Dr. Sharma explained that any new scale to define tribes in India will have to consider a host of characteristics. “It may not have to be restricted to just five. It could be as many as 150 indicators,” he said, adding that any such tool, provided consensus is reached, “would be a better instrument” to classify communities.
“When an ethnographic report (ER) is prepared to assess claims of inclusion, some guidelines must be there. Then, officials doing the ER can keep in mind what is required,” he said.
Focus on social institutions
India currently lists more than 756 entries in the list of Scheduled Tribes. Since the last Census was conducted in 2011, at least 27 communities have been added to the ST list – five as main entries and 22 as sub-entries – even as hundreds of other communities seek to be added to the list, these demands leading to inter-community conflicts in some cases.
This move has come even as tribal outfits across the country, including the Sangh Parivar’s Akhil Bharatiya Vanvasi Kalyan Parishad, have pressed for stricter application of the Lokur Committee criteria for inclusions on the list.
Now, instead of looking at the traits as set out by the Lokur Committee — derisively described in academic circles as a “committee of bureaucrats” — scholars, experts, and officials are thinking about creating indicators, both tangible and intangible, that can be “instinctively” agreed upon as “tribal”. And this time, the focus is on social institutions like marriage, kinship, classification of relatives, rituals in practice, language, and the “materiality of cultural indicators”, including headgear or weaponry.
Civilisational approach
In building such a tool, Dr. Sharma said that India will be able to also account for how communities like to see themselves as opposed to how they have been studied for long – as the “other”. S.M. Patnaik, who heads Delhi University’s Anthropology Department and also participated in the roundtable, added that there was a need to move from the “evolutionary” approach used in places like Australia and China to a more “historical or civilisational” approach.

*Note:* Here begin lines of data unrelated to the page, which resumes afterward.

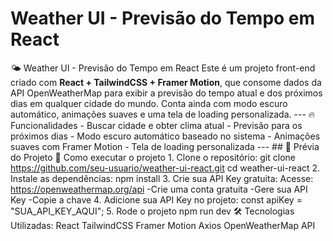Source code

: # Weather UI - Previsão do Tempo em React
  🌤️ Weather UI - Previsão do Tempo em React  Este é um projeto front-end criado com **React + TailwindCSS + Framer Motion**, que consome dados da API OpenWeatherMap para exibir a previsão do tempo atual e dos próximos dias em qualquer cidade do mundo. Conta ainda com modo escuro automático, animações suaves e uma tela de loading personalizada.  ---  🔥 Funcionalidades  - Buscar cidade e obter clima atual - Previsão para os próximos dias - Modo escuro automático baseado no sistema - Animações suaves com Framer Motion - Tela de loading personalizada  ---  ## 📸 Prévia do Projeto    🚀 Como executar o projeto   1. Clone o repositório:   git clone https://github.com/seu-usuario/weather-ui-react.git cd weather-ui-react  2. Instale as dependências: npm install  3. Crie sua API Key gratuita:  Acesse: https://openweathermap.org/api  -Crie uma conta gratuita  -Gere sua API Key  -Copie a chave  4. Adicione sua API Key no projeto:  const apiKey = "SUA_API_KEY_AQUI";  5. Rode o projeto  npm run dev  🛠️ Tecnologias Utilizadas:  React  TailwindCSS  Framer Motion  Axios  OpenWeatherMap API
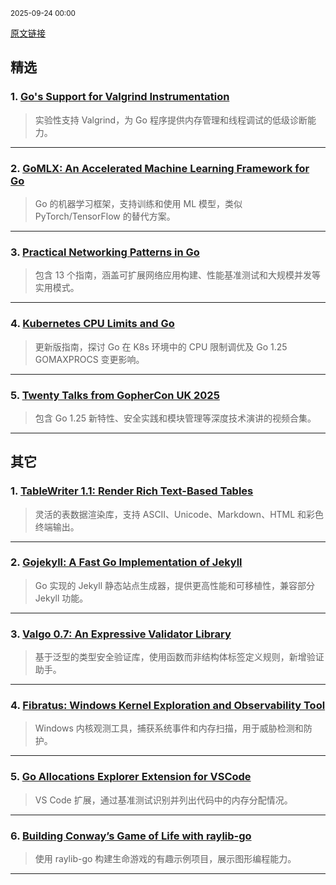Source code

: <sub>2025-09-24 00:00</sub>


[原文链接](https://golangweekly.com/issues/571)


## 精选

### 1. [Go's Support for Valgrind Instrumentation](https://go-review.googlesource.com)
> 实验性支持 Valgrind，为 Go 程序提供内存管理和线程调试的低级诊断能力。

---

### 2. [GoMLX: An Accelerated Machine Learning Framework for Go](https://github.com)
> Go 的机器学习框架，支持训练和使用 ML 模型，类似 PyTorch/TensorFlow 的替代方案。

---

### 3. [Practical Networking Patterns in Go](https://goperf.dev)
> 包含 13 个指南，涵盖可扩展网络应用构建、性能基准测试和大规模并发等实用模式。

---

### 4. [Kubernetes CPU Limits and Go](https://www.ardanlabs.com)
> 更新版指南，探讨 Go 在 K8s 环境中的 CPU 限制调优及 Go 1.25 GOMAXPROCS 变更影响。

---

### 5. [Twenty Talks from GopherCon UK 2025](https://www.youtube.com)
> 包含 Go 1.25 新特性、安全实践和模块管理等深度技术演讲的视频合集。

---

## 其它

### 1. [TableWriter 1.1: Render Rich Text-Based Tables](https://github.com)
> 灵活的表数据渲染库，支持 ASCII、Unicode、Markdown、HTML 和彩色终端输出。

---

### 2. [Gojekyll: A Fast Go Implementation of Jekyll](https://github.com)
> Go 实现的 Jekyll 静态站点生成器，提供更高性能和可移植性，兼容部分 Jekyll 功能。

---

### 3. [Valgo 0.7: An Expressive Validator Library](https://github.com)
> 基于泛型的类型安全验证库，使用函数而非结构体标签定义规则，新增验证助手。

---

### 4. [Fibratus: Windows Kernel Exploration and Observability Tool](https://www.fibratus.io)
> Windows 内核观测工具，捕获系统事件和内存扫描，用于威胁检测和防护。

---

### 5. [Go Allocations Explorer Extension for VSCode](https://marketplace.visualstudio.com)
> VS Code 扩展，通过基准测试识别并列出代码中的内存分配情况。

---

### 6. [Building Conway’s Game of Life with raylib-go](https://packagemain.tech)
> 使用 raylib-go 构建生命游戏的有趣示例项目，展示图形编程能力。

---
    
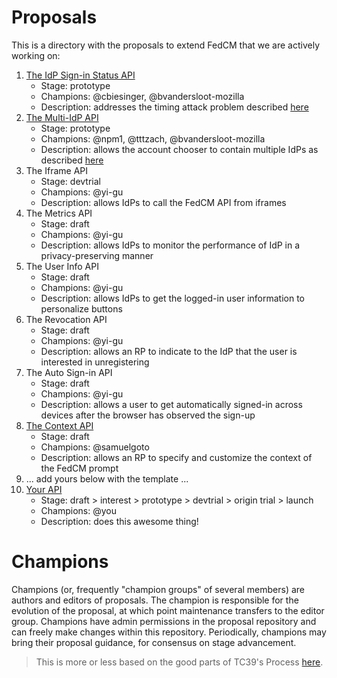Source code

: # Proposals

This is a directory with the proposals to extend FedCM that we are actively working on:


1. [The IdP Sign-in Status API](https://fedidcg.github.io/FedCM/#the-idp-sign-in-status-api)
    - Stage: prototype
    - Champions: @cbiesinger, @bvandersloot-mozilla
    - Description: addresses the timing attack problem described [here](https://github.com/fedidcg/FedCM/issues/230#issuecomment-1233290946)
1. [The Multi-IdP API](https://github.com/fedidcg/FedCM/issues/319#issuecomment-1270753874)
    - Stage: prototype
    - Champions: @npm1, @tttzach, @bvandersloot-mozilla
    - Description: allows the account chooser to contain multiple IdPs as described [here](https://github.com/fedidcg/FedCM/issues/319)
1. The Iframe API
    - Stage: devtrial
    - Champions: @yi-gu
    - Description: allows IdPs to call the FedCM API from iframes
1. The Metrics API
    - Stage: draft
    - Champions: @yi-gu
    - Description: allows IdPs to monitor the performance of IdP in a privacy-preserving manner
1. The User Info API
    - Stage: draft
    - Champions: @yi-gu
    - Description: allows IdPs to get the logged-in user information to personalize buttons
1. The Revocation API
    - Stage: draft
    - Champions: @yi-gu
    - Description: allows an RP to indicate to the IdP that the user is interested in unregistering
1. The Auto Sign-in API
    - Stage: draft
    - Champions: @yi-gu
    - Description: allows a user to get automatically signed-in across devices after the browser has observed the sign-up
1. [The Context API](context-api.md)
    - Stage: draft
    - Champions: @samuelgoto
    - Description: allows an RP to specify and customize the context of the FedCM prompt
1. ... add yours below with the template ...
1. [Your API](yours.md)
    - Stage: draft > interest > prototype > devtrial > origin trial > launch
    - Champions: @you
    - Description: does this awesome thing!

# Champions

Champions (or, frequently "champion groups" of several members) are authors and editors of proposals. The champion is responsible for the evolution of the proposal, at which point maintenance transfers to the editor group. Champions have admin permissions in the proposal repository and can freely make changes within this repository. Periodically, champions may bring their proposal guidance, for consensus on stage advancement.

> This is more or less based on the good parts of TC39's Process [here](https://tc39.es/process-document/).
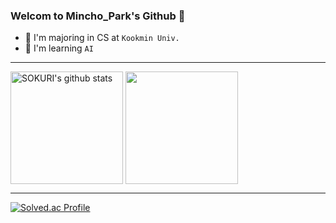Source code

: ### Welcom to Mincho_Park's Github 👋

- 🏫 I'm majoring in CS at `Kookmin Univ.`
- 🌱 I'm learning `AI`

---

<a href="https://github.com/Chani0125"><img align="center" style="height:180px" src="https://github-readme-stats.vercel.app/api?username=Chani0125&show_icons=true&include_all_commits=true&theme=nord&hide_border=true" alt="SOKURI's github stats" /></a>
<a href="https://github.com/Chani0125"><img align="center" style="height:180px" src="https://github-readme-stats.vercel.app/api/top-langs/?username=Chani0125&layout=compact&theme=nord&hide_border=true" /></a> 

---

[![Solved.ac Profile](http://mazassumnida.wtf/api/generate_badge?boj=ap25ap25)](https://solved.ac/ap25ap25)

<!--
**Chani0125/Chani0125** is a ✨ _special_ ✨ repository because its `README.md` (this file) appears on your GitHub profile.

Here are some ideas to get you started:

- 🔭 I’m currently working on ...
- 🌱 I’m currently learning ...
- 👯 I’m looking to collaborate on ...
- 🤔 I’m looking for help with ...
- 💬 Ask me about ...
- 📫 How to reach me: ...
- 😄 Pronouns: ...
- ⚡ Fun fact: ...
-->
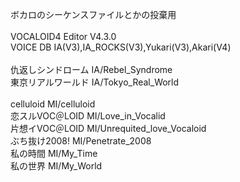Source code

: ボカロのシーケンスファイルとかの投棄用<br>
<br>
VOCALOID4 Editor V4.3.0<br>
VOICE DB IA(V3),IA_ROCKS(V3),Yukari(V3),Akari(V4)<br>
<br>
仇返しシンドローム	IA/Rebel_Syndrome<br>
東京リアルワールド	IA/Tokyo_Real_World<br>
<br>
celluloid		MI/celluloid<br>
恋スルVOC＠LOID	MI/Love_in_Vocalid<br>
片想イVOC＠LOID	MI/Unrequited_love_Vocaloid<br>
ぶち抜け2008!		MI/Penetrate_2008<br>
私の時間			MI/My_Time<br>
私の世界			MI/My_World<br>
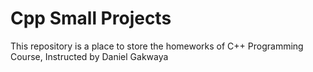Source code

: # Cpp Small Projects

This repository is a place to store the homeworks of C++ Programming Course, Instructed by Daniel Gakwaya
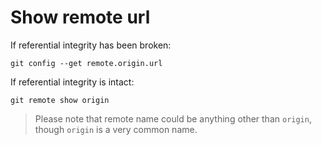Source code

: # Show remote url
If referential integrity has been broken:

  `git config --get remote.origin.url`

If referential integrity is intact:

  `git remote show origin`
  
> Please note that remote name could be anything other than `origin`, though `origin` is a very common name.
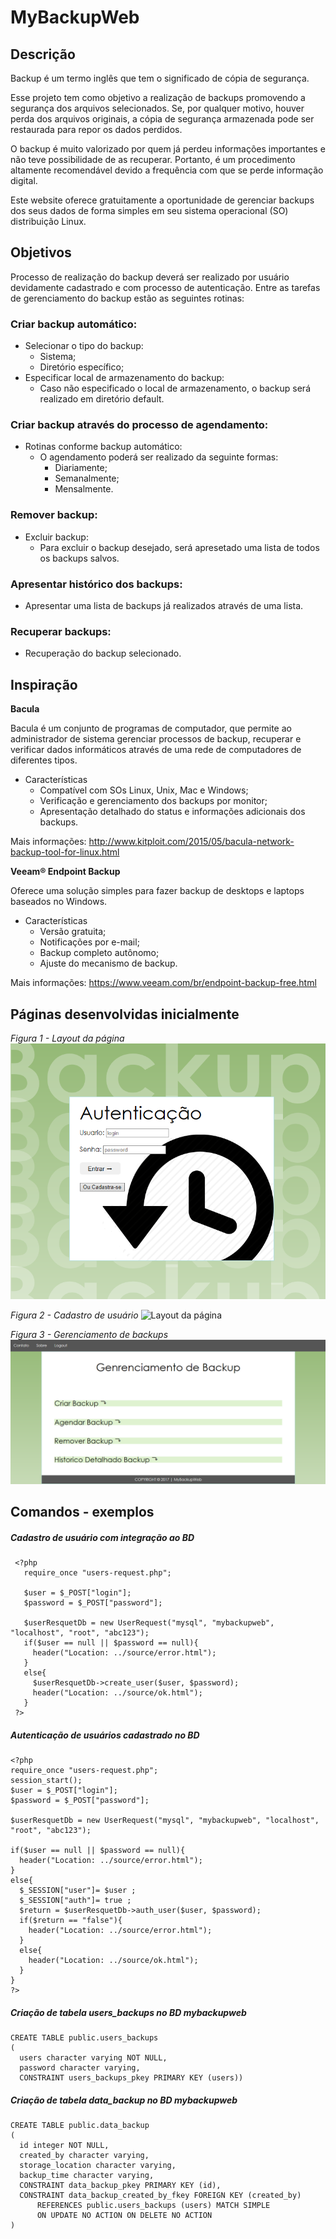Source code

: # MyBackupWeb

## Descrição

Backup é um termo inglês que tem o significado de cópia de segurança.

Esse projeto tem como objetivo a realização de backups promovendo a segurança dos arquivos selecionados. Se, por qualquer motivo, houver perda dos arquivos originais, a cópia de segurança armazenada pode ser restaurada para repor os dados perdidos.  

O backup é muito valorizado por quem já perdeu informações importantes e não teve possibilidade de as recuperar. Portanto, é um procedimento altamente recomendável devido a frequência com que se perde informação digital.

Este website oferece gratuitamente a oportunidade de gerenciar backups dos seus dados de forma simples em seu sistema operacional (SO) distribuição Linux.

## Objetivos

Processo de realização do backup deverá ser realizado por usuário devidamente cadastrado e com processo de autenticação.
Entre as tarefas de gerenciamento do backup estão as seguintes rotinas:

 ### Criar backup automático:
  * Selecionar o tipo do backup: 
    * Sistema;
    * Diretório específico;
  * Especificar local de armazenamento do backup:
    * Caso não especificado o local de armazenamento, o backup será realizado em diretório default.

### Criar backup através do processo de agendamento:
 * Rotinas conforme backup automático:
   * O agendamento poderá ser realizado da seguinte formas:
     * Diariamente;
     * Semanalmente;
     * Mensalmente.

### Remover backup:
 * Excluir backup:
   * Para excluir o backup desejado, será apresetado uma lista de todos os backups salvos.

### Apresentar histórico dos backups:
 * Apresentar uma lista de backups já realizados através de uma lista.

### Recuperar backups:
 * Recuperação do backup selecionado.


## Inspiração

**Bacula**

Bacula é um conjunto de programas de computador, que permite ao administrador de sistema gerenciar processos de backup, recuperar e verificar dados informáticos através de uma rede de computadores de diferentes tipos.

* Características
  * Compatível com SOs Linux, Unix, Mac e Windows;
  * Verificação e gerenciamento dos backups por monitor;
  * Apresentação detalhado do status e informações adicionais dos backups.

Mais informações: http://www.kitploit.com/2015/05/bacula-network-backup-tool-for-linux.html


**Veeam® Endpoint Backup**

Oferece uma solução simples para fazer backup de desktops e laptops baseados no Windows.

* Características
  * Versão gratuita;
  * Notificações por e-mail;
  * Backup completo autônomo;
  * Ajuste do mecanismo de backup.

Mais informações: https://www.veeam.com/br/endpoint-backup-free.html

## Páginas desenvolvidas inicialmente

*Figura 1 - Layout da página*
![Layout da página](img/Inicio_Mybackupweb.PNG)

*Figura 2 - Cadastro de usuário*
![Layout da página](img/Cadastro_Usuário.PNG)

*Figura 3 - Gerenciamento de backups*
![Layout da página](img/Mybackupweb.PNG)

## Comandos - exemplos 
##### Cadastro de usuário com integração ao BD

     <?php
       require_once "users-request.php";

       $user = $_POST["login"];
       $password = $_POST["password"];

       $userResquetDb = new UserRequest("mysql", "mybackupweb", "localhost", "root", "abc123");
       if($user == null || $password == null){
         header("Location: ../source/error.html");
       }
       else{
         $userResquetDb->create_user($user, $password);
         header("Location: ../source/ok.html");
       }
     ?>

##### Autenticação de usuários cadastrado no BD
    <?php
    require_once "users-request.php";
    session_start();
    $user = $_POST["login"];
    $password = $_POST["password"];

    $userResquetDb = new UserRequest("mysql", "mybackupweb", "localhost", "root", "abc123");

    if($user == null || $password == null){
      header("Location: ../source/error.html");
    }
    else{
      $_SESSION["user"]= $user ;
      $_SESSION["auth"]= true ;
      $return = $userResquetDb->auth_user($user, $password);
      if($return == "false"){
        header("Location: ../source/error.html");
      }
      else{
        header("Location: ../source/ok.html");
      }
    }
    ?>

##### Criação de tabela users_backups no BD mybackupweb

    CREATE TABLE public.users_backups
    (
      users character varying NOT NULL,
      password character varying,
      CONSTRAINT users_backups_pkey PRIMARY KEY (users))

##### Criação de tabela data_backup no BD mybackupweb

    CREATE TABLE public.data_backup
    (
      id integer NOT NULL,
      created_by character varying,
      storage_location character varying,
      backup_time character varying,
      CONSTRAINT data_backup_pkey PRIMARY KEY (id),
      CONSTRAINT data_backup_created_by_fkey FOREIGN KEY (created_by)
          REFERENCES public.users_backups (users) MATCH SIMPLE
          ON UPDATE NO ACTION ON DELETE NO ACTION
    )
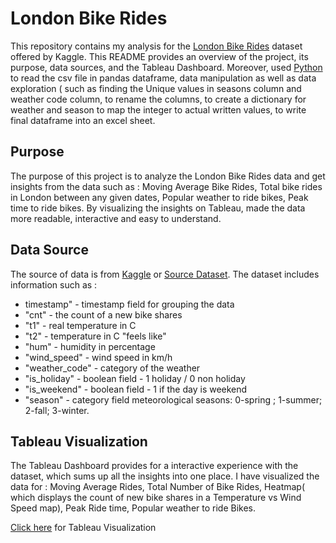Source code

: # London Bike Rides
This repository contains my analysis for the [London Bike Rides](https://www.kaggle.com/datasets/hmavrodiev/london-bike-sharing-dataset) dataset offered by Kaggle. This README provides an overview of the project, its purpose, data sources, and the Tableau Dashboard. Moreover, used [Python](https://github.com/thanush-ramesh/London-Bike-Rides/blob/main/London-Bike-Data-Python-File.ipynb) to read the csv file in pandas dataframe, data manipulation as well as data exploration ( such as finding the Unique values in seasons column and weather code column, to rename the columns, to create a dictionary for weather and season to map the integer to actual written values, to write final dataframe into an excel sheet.

## Purpose
The purpose of this project is to analyze the London Bike Rides data and get insights from the data such as : Moving Average Bike Rides, Total bike rides in London between any given dates, Popular weather to ride bikes, Peak time to ride bikes. By visualizing the insights on Tableau, made the data more readable, interactive and easy to understand. 

## Data Source
The source of data is from [Kaggle](https://www.kaggle.com/datasets/hmavrodiev/london-bike-sharing-dataset) or [Source Dataset](https://github.com/thanush-ramesh/London-Bike-Rides/blob/main/london_merged.csv). The dataset includes information such as :
- timestamp"       - timestamp field for grouping the data
- "cnt"            - the count of a new bike shares
- "t1"             - real temperature in C
- "t2"             - temperature in C "feels like"
- "hum"            - humidity in percentage
- "wind_speed"     - wind speed in km/h
- "weather_code"   - category of the weather
- "is_holiday"     - boolean field - 1 holiday / 0 non holiday
- "is_weekend"     - boolean field - 1 if the day is weekend
- "season"         - category field meteorological seasons: 0-spring ; 1-summer; 2-fall; 3-winter.

## Tableau Visualization
The Tableau Dashboard provides for a interactive experience with the dataset, which sums up all the insights into one place.
I have visualized the data for : Moving Average Rides, Total Number of Bike Rides, Heatmap( which displays the count of new bike shares in a Temperature vs Wind Speed map), Peak Ride time, Popular weather to ride Bikes.

[Click here](https://public.tableau.com/app/profile/thanush.ramesh3122/viz/LondonBikeRides_16933440804420/Dashboard1) for Tableau Visualization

“India has a history of forests as a place to go and seek knowledge from. There is evidence of co-existence with such communities without an oppressing or colonial relationship with the other communities around them,” Professor Patnaik said, adding that the academic community and the policymaking community must “bridge the gap” in their respective understanding of how to define “tribes”.
No change for six decades
While participants at the roundtable discussion told The Hindu that this was “just the beginning” of changing how India understands classification of communities as “tribes”, successive national commissions set up by the Union government since Independence have tried and failed to come up with a watertight set of criteria that solves classification problems.
The last time an attempt was made to change the criteria for ST status from within the government was when a task force was formed under the leadership of then-Tribal Affairs Secretary Hrusikesh Panda. This task force recommended changing the criteria set by the Lokur Committee in a 2014 report, just as the first Narendra Modi-led government was taking charge. Eight years after the Panda task force’s report, the government declared that it had decided to continue with the Lokur Committee’s criteria instead.
The three-day Indian Anthropology Congress was organised by the Union Culture Ministry’s AnSI along with the National Confederation and Academy of Anthropologists last month. Chaired by NCST member Nirupam Chakma and convened by the AnSI director, the roundtable brought together top faculty members from the anthropology departments of more than 11 universities and institutes, experts, and senior NCST officials.